PDF REGEX

Hi Guys,

I have the following question. I would like to extract everything that is between two identical key words on the same line. The input from which the data is extracted is however multiline. I

For example:

Dear customer,

Thank you for choosing xxx. We are happy to present to you this fillable form. xxxxxxxxxxxxxxxxxx

Name: john doe Name: Elisabeth Taylor

In this case i would like to extract the names John Doe and Elizabeth Taylor. Can someone please help me with the Regex for this.

Regards,

Try this (multiline option must be on if there is more text after the second name):

(?<=Name: ).+?(?=( Name: )|$)

1 Like

Thank you! and how would the regex go if i need both names in two seperate variables?

Just use the regular expression with Matches. You will get a collection of all the matches.

name1 = matchesResult(0).ToString
name2 = matchesResult(1).ToString

Hi @Matthewvz

I think to get the Element from matches varible

U should try

name_1= matches.ElementAt(0).ToString

name_2= matches.ElementAt(1).ToString

And what if for example i would like to extract only John Doe (and the name of the other person isnt filled in) and what if i only want to extract elizabeth taylor (when the name John doe isnt filled in). How would the Regex look like in those cases?

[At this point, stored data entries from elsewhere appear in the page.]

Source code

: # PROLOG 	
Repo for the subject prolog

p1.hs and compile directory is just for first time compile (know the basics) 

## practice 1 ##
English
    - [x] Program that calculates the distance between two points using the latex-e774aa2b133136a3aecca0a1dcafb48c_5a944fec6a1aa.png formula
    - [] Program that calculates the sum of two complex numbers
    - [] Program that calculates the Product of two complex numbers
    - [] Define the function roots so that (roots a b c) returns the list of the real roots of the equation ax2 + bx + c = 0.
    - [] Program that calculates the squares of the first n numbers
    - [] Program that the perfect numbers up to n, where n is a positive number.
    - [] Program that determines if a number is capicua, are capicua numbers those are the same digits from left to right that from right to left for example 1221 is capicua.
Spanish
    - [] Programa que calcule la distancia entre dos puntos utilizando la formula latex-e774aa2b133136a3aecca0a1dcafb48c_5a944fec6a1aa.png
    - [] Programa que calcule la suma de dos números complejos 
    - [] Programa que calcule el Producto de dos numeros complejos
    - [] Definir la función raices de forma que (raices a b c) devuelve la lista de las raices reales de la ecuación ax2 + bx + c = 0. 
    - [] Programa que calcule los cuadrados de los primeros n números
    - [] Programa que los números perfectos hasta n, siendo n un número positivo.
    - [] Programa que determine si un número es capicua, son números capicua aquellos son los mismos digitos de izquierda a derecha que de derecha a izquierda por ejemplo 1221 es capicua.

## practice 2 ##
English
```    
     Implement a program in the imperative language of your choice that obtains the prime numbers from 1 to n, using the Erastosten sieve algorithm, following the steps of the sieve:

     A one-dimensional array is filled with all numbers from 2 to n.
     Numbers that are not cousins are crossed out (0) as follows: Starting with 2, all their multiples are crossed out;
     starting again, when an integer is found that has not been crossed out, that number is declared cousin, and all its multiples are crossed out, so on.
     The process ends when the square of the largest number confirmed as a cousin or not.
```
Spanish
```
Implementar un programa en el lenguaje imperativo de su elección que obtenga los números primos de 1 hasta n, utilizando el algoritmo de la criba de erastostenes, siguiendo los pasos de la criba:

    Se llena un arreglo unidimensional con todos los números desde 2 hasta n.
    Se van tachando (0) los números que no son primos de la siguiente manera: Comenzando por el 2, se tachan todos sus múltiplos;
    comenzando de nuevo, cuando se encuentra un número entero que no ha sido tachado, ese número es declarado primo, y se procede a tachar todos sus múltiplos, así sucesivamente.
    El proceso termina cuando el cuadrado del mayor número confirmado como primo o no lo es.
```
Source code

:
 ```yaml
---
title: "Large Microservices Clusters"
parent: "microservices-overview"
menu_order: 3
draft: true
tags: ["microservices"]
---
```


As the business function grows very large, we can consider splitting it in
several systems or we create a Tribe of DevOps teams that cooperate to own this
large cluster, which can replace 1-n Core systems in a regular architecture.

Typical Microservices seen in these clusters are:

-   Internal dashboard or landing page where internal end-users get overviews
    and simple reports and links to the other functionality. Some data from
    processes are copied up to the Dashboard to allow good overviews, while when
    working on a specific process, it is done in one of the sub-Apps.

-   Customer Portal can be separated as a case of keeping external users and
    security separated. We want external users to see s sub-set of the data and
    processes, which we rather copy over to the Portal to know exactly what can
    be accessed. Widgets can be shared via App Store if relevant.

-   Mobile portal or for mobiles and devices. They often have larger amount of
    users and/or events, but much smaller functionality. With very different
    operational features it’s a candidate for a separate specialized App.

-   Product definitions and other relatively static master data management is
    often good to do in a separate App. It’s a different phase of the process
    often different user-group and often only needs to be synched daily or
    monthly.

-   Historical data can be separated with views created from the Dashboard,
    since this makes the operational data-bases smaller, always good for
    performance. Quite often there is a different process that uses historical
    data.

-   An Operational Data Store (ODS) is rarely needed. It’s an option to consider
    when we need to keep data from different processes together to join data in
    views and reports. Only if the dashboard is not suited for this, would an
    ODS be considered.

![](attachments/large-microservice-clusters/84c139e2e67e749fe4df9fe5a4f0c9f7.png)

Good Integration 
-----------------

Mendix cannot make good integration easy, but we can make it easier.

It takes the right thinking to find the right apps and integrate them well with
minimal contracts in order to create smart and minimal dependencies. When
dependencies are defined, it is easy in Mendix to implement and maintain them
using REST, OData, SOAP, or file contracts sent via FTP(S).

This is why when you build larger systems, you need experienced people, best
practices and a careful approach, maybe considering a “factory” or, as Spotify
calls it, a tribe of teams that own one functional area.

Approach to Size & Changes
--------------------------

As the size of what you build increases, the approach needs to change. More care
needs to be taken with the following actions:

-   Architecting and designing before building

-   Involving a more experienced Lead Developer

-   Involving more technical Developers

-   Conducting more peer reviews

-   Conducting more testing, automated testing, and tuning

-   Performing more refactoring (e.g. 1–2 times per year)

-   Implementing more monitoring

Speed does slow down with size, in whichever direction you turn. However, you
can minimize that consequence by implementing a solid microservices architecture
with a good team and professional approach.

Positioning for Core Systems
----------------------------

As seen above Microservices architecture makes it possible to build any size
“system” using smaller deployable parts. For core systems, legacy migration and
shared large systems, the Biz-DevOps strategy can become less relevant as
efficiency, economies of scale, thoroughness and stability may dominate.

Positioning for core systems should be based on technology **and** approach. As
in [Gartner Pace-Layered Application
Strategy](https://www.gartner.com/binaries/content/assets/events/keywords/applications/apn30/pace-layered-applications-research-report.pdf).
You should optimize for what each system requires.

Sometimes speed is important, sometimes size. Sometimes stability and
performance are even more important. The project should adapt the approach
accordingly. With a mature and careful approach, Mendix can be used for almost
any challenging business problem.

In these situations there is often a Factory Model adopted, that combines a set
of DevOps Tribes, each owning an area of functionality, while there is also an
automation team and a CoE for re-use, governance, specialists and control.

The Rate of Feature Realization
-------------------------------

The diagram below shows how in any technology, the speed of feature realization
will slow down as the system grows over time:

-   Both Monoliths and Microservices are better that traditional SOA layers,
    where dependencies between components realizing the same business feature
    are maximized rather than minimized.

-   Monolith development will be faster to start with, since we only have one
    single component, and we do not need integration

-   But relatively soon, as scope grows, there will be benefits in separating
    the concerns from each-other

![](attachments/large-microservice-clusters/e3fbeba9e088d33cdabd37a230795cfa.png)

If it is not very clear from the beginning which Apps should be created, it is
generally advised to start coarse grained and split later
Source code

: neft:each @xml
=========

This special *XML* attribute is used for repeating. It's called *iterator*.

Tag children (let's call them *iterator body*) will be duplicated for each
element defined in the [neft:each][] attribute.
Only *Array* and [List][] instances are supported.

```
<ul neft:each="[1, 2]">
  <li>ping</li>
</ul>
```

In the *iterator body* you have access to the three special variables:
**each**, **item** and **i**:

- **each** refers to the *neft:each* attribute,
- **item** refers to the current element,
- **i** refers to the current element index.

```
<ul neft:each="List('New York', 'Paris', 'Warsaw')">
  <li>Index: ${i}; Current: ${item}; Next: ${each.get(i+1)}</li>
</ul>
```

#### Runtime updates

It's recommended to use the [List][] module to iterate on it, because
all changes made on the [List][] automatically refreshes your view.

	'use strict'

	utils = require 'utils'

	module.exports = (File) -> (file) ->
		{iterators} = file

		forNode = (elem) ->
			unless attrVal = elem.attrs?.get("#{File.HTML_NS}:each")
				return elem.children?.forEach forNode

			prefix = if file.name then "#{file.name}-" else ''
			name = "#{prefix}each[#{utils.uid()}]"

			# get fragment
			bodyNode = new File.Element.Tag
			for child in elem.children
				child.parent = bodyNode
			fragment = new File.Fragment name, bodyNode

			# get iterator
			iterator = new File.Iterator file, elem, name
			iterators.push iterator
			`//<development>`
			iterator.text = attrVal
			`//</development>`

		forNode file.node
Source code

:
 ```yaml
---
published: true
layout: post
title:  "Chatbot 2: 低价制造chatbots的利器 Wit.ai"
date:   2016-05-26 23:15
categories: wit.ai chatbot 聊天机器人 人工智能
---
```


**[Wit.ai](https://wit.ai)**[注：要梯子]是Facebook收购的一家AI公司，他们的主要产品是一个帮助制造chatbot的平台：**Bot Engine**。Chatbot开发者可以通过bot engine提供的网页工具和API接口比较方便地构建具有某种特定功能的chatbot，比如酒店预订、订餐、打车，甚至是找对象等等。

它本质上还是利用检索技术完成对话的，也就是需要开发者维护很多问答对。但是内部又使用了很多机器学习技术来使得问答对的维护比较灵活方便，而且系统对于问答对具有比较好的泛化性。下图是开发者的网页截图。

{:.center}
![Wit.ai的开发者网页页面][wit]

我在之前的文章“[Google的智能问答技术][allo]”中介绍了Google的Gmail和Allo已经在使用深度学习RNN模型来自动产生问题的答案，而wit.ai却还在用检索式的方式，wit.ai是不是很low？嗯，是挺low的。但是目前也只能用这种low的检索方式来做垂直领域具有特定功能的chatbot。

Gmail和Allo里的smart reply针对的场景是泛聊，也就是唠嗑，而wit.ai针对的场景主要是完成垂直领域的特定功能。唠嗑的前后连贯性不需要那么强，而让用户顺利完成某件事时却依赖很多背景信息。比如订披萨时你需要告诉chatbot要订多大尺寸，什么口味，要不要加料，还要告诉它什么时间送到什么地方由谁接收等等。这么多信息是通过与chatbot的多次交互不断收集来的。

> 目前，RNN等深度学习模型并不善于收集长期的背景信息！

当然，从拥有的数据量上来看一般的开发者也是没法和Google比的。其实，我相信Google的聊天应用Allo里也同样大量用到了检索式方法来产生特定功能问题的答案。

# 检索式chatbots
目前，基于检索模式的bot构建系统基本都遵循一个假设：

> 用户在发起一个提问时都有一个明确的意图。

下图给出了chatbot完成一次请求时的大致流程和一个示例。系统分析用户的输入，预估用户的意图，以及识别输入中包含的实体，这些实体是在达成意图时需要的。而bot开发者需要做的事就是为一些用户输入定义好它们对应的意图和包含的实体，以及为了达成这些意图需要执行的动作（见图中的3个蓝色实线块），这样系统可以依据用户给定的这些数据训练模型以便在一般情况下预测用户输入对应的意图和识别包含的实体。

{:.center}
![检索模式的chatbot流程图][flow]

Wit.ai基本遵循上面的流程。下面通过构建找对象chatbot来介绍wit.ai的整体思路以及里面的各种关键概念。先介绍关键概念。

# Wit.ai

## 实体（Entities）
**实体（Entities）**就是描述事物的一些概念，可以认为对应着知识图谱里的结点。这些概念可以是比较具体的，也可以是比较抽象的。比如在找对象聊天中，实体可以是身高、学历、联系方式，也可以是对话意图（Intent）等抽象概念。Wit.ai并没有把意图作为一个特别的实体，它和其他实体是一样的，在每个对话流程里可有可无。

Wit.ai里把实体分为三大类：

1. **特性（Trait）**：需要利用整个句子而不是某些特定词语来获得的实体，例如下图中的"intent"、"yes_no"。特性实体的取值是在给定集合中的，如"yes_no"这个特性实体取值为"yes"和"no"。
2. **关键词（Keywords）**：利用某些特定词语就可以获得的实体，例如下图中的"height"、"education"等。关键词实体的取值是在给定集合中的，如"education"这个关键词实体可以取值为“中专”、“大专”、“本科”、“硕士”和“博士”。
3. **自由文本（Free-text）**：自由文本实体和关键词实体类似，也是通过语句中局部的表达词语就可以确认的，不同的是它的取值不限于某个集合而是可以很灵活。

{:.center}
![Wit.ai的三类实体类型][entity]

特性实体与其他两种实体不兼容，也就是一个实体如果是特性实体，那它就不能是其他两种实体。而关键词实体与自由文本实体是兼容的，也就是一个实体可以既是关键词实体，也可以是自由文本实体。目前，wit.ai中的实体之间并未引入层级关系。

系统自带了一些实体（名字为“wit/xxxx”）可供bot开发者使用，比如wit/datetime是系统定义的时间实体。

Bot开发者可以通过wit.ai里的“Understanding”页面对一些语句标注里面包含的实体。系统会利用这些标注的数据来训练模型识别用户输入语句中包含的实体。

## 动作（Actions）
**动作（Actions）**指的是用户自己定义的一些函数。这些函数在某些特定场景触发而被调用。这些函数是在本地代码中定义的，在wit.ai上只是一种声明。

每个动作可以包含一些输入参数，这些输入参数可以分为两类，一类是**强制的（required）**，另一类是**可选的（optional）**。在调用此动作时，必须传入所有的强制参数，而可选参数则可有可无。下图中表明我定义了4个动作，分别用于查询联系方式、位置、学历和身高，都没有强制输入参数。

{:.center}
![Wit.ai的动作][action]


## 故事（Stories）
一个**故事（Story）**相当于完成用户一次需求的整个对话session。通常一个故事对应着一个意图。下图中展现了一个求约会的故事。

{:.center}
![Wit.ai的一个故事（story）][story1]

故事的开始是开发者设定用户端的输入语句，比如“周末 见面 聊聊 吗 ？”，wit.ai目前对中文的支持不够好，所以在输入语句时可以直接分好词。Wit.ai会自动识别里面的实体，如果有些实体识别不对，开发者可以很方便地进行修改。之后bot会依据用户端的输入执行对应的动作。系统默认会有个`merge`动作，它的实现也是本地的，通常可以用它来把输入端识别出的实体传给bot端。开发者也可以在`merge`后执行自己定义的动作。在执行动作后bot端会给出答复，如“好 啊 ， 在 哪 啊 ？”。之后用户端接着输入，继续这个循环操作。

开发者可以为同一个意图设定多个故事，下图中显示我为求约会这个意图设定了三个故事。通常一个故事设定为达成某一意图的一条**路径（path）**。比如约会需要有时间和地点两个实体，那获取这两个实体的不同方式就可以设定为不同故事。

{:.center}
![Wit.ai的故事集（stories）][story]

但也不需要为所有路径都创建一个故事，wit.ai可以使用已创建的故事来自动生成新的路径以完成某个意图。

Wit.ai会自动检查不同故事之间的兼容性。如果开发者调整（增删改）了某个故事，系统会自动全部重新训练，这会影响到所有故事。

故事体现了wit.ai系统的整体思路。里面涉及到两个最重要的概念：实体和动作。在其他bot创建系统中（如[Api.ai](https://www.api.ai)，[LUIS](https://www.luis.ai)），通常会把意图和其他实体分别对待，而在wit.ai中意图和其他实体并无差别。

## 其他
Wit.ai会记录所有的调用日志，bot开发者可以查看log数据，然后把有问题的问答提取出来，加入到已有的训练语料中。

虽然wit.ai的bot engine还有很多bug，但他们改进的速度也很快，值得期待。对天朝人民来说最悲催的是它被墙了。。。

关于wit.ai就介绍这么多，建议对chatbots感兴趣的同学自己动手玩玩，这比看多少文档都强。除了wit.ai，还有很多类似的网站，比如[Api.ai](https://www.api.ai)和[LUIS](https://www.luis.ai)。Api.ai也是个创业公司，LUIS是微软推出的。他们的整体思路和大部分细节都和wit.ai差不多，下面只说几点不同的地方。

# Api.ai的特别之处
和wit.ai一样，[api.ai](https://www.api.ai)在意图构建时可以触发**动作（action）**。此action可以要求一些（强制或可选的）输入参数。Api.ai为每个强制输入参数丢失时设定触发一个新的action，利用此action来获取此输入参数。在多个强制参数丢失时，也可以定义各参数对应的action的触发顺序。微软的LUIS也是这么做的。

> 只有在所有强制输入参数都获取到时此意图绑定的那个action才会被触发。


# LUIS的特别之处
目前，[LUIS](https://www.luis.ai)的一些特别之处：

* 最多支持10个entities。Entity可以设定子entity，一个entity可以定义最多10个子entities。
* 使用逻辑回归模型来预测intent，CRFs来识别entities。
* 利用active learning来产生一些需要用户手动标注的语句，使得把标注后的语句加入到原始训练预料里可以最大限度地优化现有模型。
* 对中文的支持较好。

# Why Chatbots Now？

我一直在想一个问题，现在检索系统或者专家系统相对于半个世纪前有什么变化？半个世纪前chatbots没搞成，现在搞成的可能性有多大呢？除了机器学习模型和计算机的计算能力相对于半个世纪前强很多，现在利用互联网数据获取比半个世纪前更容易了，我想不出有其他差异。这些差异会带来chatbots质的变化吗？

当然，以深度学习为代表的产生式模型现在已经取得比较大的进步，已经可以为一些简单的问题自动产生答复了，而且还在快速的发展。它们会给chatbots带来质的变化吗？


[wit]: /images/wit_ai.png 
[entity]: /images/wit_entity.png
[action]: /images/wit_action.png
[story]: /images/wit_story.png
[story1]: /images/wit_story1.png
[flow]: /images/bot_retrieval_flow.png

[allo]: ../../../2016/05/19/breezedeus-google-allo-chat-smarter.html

@Matthewvz - you mean , like stated below…

In that case, you can check for String.IsNullOrEmpty(YourRegexvariable(0).tostring) - If is true…skip writing…

1 Like

@Matthewvz - Please give it a try , as shown in the below screenshot…

Thanks for the swift reply again. What i mean is. I also have other stuff to extract like (below the names) are:

Tax withheld: € 15000
wage tax: € 1000

How do i extract those numbers? and what if it is illustrated like this

tax withheld: € 1500 do you agree (yes/no)

Thank you guys so much!

@Matthewvz - Please share the exact text , i.e add the tax withheld to the original text and share one final text with us…

And provide the clear requirement which would help us in providing a good solution without going backndforth, because you didn’t mention anywhere in your original query about these…

The general pattern if you want something between xx and yy is:

(?<=xx).+?(?=yy)

Just replace xx with what’s in front what you want to capture and yy with what’s behind.

E.g. applying the pattern

(?<=John ).+?(?= Doe)

on the text “John Hamilton Doe” will give you “Hamilton”.

See this post to learn more about regex:

3 Likes

This topic was automatically closed 3 days after the last reply. New replies are no longer allowed.